In ons land bleven ook de doopgetuigen bestaan. Het convent van Wezel zeide: Wij laten het gebruik van bijzondere getuigen vrij.

De synode van Embden bepaalde desgelijks. Volgens een ingekomen vraag konden tweeërlei getuigen worden toegelaten. Zij, die geen leden waren, om te getuigen, dat de doop had plaats gehad en 2e. zij, die mede voor de opvoeding moesten zorgen. Deze moesten lidmaat der gemeente zijn.
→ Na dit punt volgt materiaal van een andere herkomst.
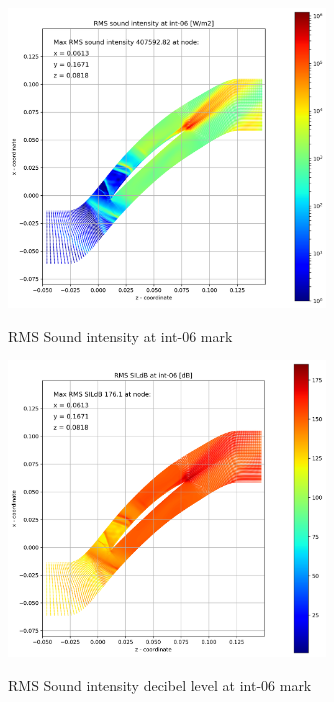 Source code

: \begin{figure}[ht]
  \centering
  \includegraphics[width=0.75\textwidth]{Figures/int-06-rms-sil.png} \label{int-06-rms-sil}
  \caption{RMS Sound intensity at int-06 mark}
  
  \vspace*{\floatsep}%

  \includegraphics[width=0.75\textwidth]{Figures/int-06-rms-sildb.png} \label{int-06-rms-sildb}
  \caption{RMS Sound intensity decibel level at int-06 mark}
\end{figure}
De eerste soort doopgetuigen is spoedig overbodig geworden, omdat weldra de gemeente bij den doop tegenwoordig was.

De Synode van 1574 maakte onderscheid tusschen de verplichting van ouders èn getuigen. De vaders moeten bij den doop van hun kinderen tegenwoordig zijn om met de zgn. gevaders op de vragen te antwoorden. Omdat er geen gebod is in Gods Woord voor getuigen, mag men niemand het stellen van getuigen opleggen. Nochtans is het een oud gebruik tot een goed doel ingevoerd.
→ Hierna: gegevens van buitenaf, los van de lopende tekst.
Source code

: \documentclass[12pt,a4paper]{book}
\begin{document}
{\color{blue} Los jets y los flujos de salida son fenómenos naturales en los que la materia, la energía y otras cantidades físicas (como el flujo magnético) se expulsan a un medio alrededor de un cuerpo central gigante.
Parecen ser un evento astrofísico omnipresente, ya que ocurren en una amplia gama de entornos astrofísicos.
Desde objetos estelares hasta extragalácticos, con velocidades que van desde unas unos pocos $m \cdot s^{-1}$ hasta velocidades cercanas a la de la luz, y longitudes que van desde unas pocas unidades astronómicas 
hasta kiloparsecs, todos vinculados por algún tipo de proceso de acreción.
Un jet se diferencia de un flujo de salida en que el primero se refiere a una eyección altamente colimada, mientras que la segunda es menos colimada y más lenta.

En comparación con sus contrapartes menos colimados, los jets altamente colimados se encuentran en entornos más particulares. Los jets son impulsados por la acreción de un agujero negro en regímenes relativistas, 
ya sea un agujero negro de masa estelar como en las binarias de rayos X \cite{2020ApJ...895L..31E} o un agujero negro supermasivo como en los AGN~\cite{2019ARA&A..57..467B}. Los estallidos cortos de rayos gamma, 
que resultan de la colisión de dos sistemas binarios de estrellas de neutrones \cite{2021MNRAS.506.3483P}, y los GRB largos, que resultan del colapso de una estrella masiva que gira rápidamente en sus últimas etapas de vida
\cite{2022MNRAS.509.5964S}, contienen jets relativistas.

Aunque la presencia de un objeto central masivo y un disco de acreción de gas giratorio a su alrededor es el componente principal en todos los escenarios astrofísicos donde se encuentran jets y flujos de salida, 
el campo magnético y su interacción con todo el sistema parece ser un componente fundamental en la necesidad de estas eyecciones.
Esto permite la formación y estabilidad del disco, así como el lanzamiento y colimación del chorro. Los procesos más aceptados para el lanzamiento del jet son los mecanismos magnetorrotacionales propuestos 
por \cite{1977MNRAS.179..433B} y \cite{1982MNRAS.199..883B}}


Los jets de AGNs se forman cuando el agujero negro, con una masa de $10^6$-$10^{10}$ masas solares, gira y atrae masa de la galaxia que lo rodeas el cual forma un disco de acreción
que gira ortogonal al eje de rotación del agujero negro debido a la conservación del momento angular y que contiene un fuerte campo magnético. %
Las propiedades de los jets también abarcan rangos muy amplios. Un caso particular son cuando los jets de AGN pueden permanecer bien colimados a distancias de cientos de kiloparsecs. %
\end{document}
In 1578 werd nogmaals de tegenwoordigheid van den vader bij den doop geeischt en in 1618—'19 op de groote Synode van Dordt werd erop gewezen, dat het nemen van doopgetuigen een gebruik was, dat op zichzelve vrij was. De getuigen werden toegelaten, maar eigenlijk overbodig geacht. Als men ze neemt, betaamt het, dat men neme die de zuivere leer toegedaan en vroom van wandel zijn.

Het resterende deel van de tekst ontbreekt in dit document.